I am certain public opinion matters to Russia’s Vladimir Putin. But, even though he has moved to block Facebook in Russia, like many strongmen, he probably knows that social media often represents the public opinion of a public that does not matter.

There are many ideas that win the social-media battle but lose the war. The liberal campaign against Brexit, for example, and in India, the campaign against Aadhaar in the name of privacy. Hundreds of millions of Indians are lucky that the hyper-moral lost that battle. There are, of course, ideas that were popular on social media that eventually won in the physical world. Like the campaign of middle-class farmers against farm reform, but its social-media noise had nothing much to do with the victory of the movement, which drew public support in a few states through conventional ways of creating fear and by recruiting thousands of farm labourers to demonstrate on the streets for months.
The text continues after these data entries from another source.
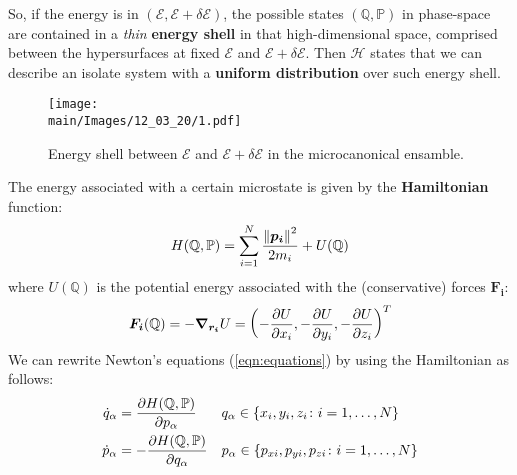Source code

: \documentclass[../../main.tex]{subfiles}
\begin{document}
\medskip

So, if the energy is in $(\mathcal{E}, \mathcal{E}+ \delta \mathcal{E})$, the possible states $(\mathbb{Q},\mathbb{P})$ in phase-space are contained in a \textit{thin} \textbf{energy shell} in that high-dimensional space, comprised between the hypersurfaces at fixed $\mathcal{E}$ and $\mathcal{E}+ \delta \mathcal{E}$. Then $\mathcal{H}$ states that we can describe an isolate system with a \textbf{uniform distribution} over such energy shell. 

\begin{figure}[htp]
    \centering
    \texttt{[image: \\main/Images/12\_03\_20/1.pdf]}
    \caption{ Energy shell between $\mathcal{E}$ and $\mathcal{E}+\delta \mathcal{E}$ in the microcanonical ensamble\label{fig:energy-shell}.}
\end{figure}

\medskip

The energy associated with a certain microstate is given by the \textbf{Hamiltonian}  function:
\begin{align}\label{eqn:hamiltonian}
    H(\mathbb{Q},\mathbb{P}) = \sum_{i=1}^N \frac{\norm{\bm{p_i}}^2}{2m_i} + U(\mathbb{\mathbb{Q}}) 
\end{align}
where $U(\mathbb{Q})$ is the potential energy associated with the (conservative) forces $\bm{F_i}$:
\begin{align*}
    \bm{F_i}(\mathbb{Q}) = - \grad_{\bm{r_i}} U = \left(-\pdv{U}{x_i}, - \pdv{U}{y_i}, -\pdv{U}{z_i}\right)^T
\end{align*}
We can rewrite Newton's equations (\ref{eqn:equations}) by using the Hamiltonian as follows:
\begin{align*}
    \dot{q}_\alpha &=  \pdv{H(\mathbb{Q},\mathbb{P})}{p_\alpha} && q_\alpha \in \{x_i, y_i, z_i \colon i=1, \dots, N\}\\
    \dot{p}_\alpha &= -\pdv{H(\mathbb{Q},\mathbb{P})}{q_\alpha}
    && p_\alpha \in \{p_{xi}, p_{yi}, p_{zi} \colon i = 1, \dots, N\}
\end{align*}
\end{document}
Social media is not an equal place. Some news does better than the rest. The ideas that usually win are simple, moral and negative stories delivered to victims or bystanders who have no stake in the matter. Ukraine is perfectly poised to win, even as it faces destruction in the real world.

Russia has tried to counter Ukraine’s popularity with its own propaganda, but it was doomed because social media is a bad conductor of the views of the morally grey. On Thursday, just as I was getting alarmed that I am surrounded only by good people who transmit only Ukrainian or Western propaganda, I finally got a bit of Russia’s infamous “disinformation". Scott Ritter, the former United Nations weapons inspector in Iraq who had become the moral face of America’s war in Iraq and whom The New York Times had described as “the loudest and most credible skeptic of the Bush administration’s contention that Hussein was hiding weapons of mass destruction", gave an interview that was posted on YouTube in which he said Nato was “too weak" to stop Russia, and that Ukraine’s government, though led by a Jew, was run by a “neo-Nazis".

Ukraine was quick to denounce him as a Russian agent. I got that news instantly. Too many good people around me.

Manu Joseph is a journalist, novelist, and the creator of the Netflix series, ‘Decoupled’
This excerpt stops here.